__RECORDS TO USE__
=-=-=-=-=
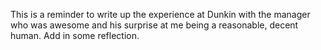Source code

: This is a reminder to write up the experience at Dunkin with the manager who was awesome and his surprise at me being a reasonable, decent human. Add in some reflection.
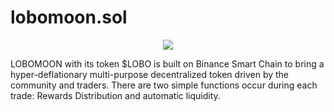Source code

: # lobomoon.sol
<center><img src="https://lobomoon.network/wp-content/uploads/2021/06/lobomoonlogo.png"></center>

LOBOMOON with its token $LOBO is built on Binance Smart Chain to bring a hyper-deflationary multi-purpose decentralized token driven by the community and traders. There are two simple functions occur during each trade: Rewards Distribution and automatic liquidity.
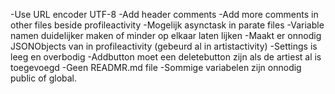 -Use URL encoder UTF-8
-Add header comments
-Add more comments in other files beside profileactivity
-Mogelijk asynctask in parate files
-Variable namen duidelijker maken of minder op elkaar laten lijken
-Maakt er onnodig JSONObjects van in profileactivity (gebeurd al in artistactivity)
-Settings is leeg en overbodig
-Addbutton moet een deletebutton zijn als de artiest al is toegevoegd
-Geen READMR.md file
-Sommige variabelen zijn onnodig public of global.
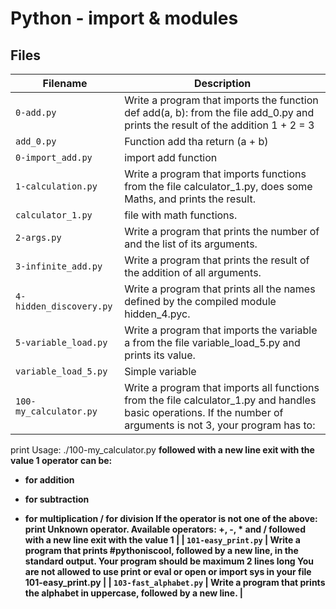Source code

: # Python - import & modules
## Files
| Filename | Description |
| -------- | ----------- |
| `0-add.py` | Write a program that imports the function def add(a, b): from the file add_0.py and prints the result of the addition 1 + 2 = 3 |
| `add_0.py` | Function add tha return (a + b) |
| `0-import_add.py` | import add function |
| `1-calculation.py` | Write a program that imports functions from the file calculator_1.py, does some Maths, and prints the result. |
| `calculator_1.py` | file with math functions. |
| `2-args.py` | Write a program that prints the number of and the list of its arguments. |
| `3-infinite_add.py` | Write a program that prints the result of the addition of all arguments. |
| `4-hidden_discovery.py` | Write a program that prints all the names defined by the compiled module hidden_4.pyc. |
| `5-variable_load.py` | Write a program that imports the variable a from the file variable_load_5.py and prints its value. |
| `variable_load_5.py` | Simple variable |
| `100-my_calculator.py` | Write a program that imports all functions from the file calculator_1.py and handles basic operations. If the number of arguments is not 3, your program has to:
print Usage: ./100-my_calculator.py <a> <operator> <b> followed with a new line
exit with the value 1
operator can be:
+ for addition
- for subtraction
* for multiplication
/ for division
If the operator is not one of the above:
print Unknown operator. Available operators: +, -, * and / followed with a new line
exit with the value 1 |
| `101-easy_print.py` | Write a program that prints #pythoniscool, followed by a new line, in the standard output.
Your program should be maximum 2 lines long
You are not allowed to use print or eval or open or import sys in your file 101-easy_print.py |
| `103-fast_alphabet.py` | Write a program that prints the alphabet in uppercase, followed by a new line. |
=-=-=-=-=
__WORK ORDER__
When a line above includes the word "number", please list that line.

__REPLY TO THE TASK__
| `2-args.py` | Write a program that prints the number of and the list of its arguments. |
| `100-my_calculator.py` | Write a program that imports all functions from the file calculator_1.py and handles basic operations. If the number of arguments is not 3, your program has to:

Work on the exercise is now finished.